The following article discusses various types of business arrangements, such as farmouts, participation agreements, operating agreements, joint ventures, etc., which are frequently used in the natural resources extraction industry. The article then discusses section 66 of the Income Tax Act, and in particular, through a review of case law, legal writings and legislative enactments, the author defines and suggests the proper interpretation of the words "association", "partnership" and "syndicate" which, although used in the Act, are not defined. The author then outlines five significant tax provisions which result from the new partnership tax proposals in the Income Tax Act, and which must be of concern to every business which is involved in the area of natural resource extraction.
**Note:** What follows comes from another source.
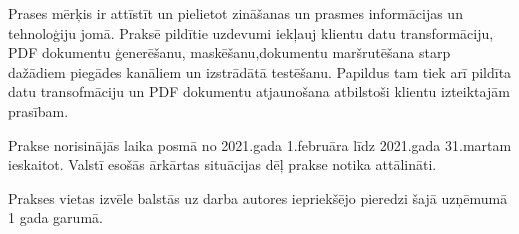 Prases mērķis ir attīstīt un pielietot zināšanas un prasmes informācijas un tehnoloģiju jomā.
Praksē pildītie uzdevumi iekļauj klientu datu transformāciju, PDF dokumentu ģenerēšanu, maskēšanu,dokumentu maršrutēšana starp dažādiem piegādes kanāliem un izstrādātā testēšanu. Papildus tam tiek arī pildīta datu transofmāciju un PDF dokumentu atjaunošana atbilstoši klientu izteiktajām prasībam.
\par Prakse norisinājās laika posmā no 2021.gada 1.februāra līdz 2021.gada 31.martam ieskaitot. Valstī esošās ārkārtas situācijas dēļ prakse notika attālināti.
\par Prakses vietas izvēle balstās uz darba autores iepriekšējo pieredzi šajā uzņēmumā 1 gada garumā.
How to determine whether or not a certain business relationship is a partnership, and the consequent applicability or non-applicability of the new partnership taxing provisions, is outlined and examined. The author suggests, however, that in all likelihood the new partnership taxation provisions would only be applied to the clear-cut cases of partnerships and would not be applied to the various types of business arrangements referred to above. In his concluding comments, the author discusses certain election provisions in the Internal Revenue Code of the United States; encourages the government to specifically exclude the normal extractive industry relationships from taxation as partnerships; and discusses the effect of the new tax provisions in relation to the problem of obtaining American capital.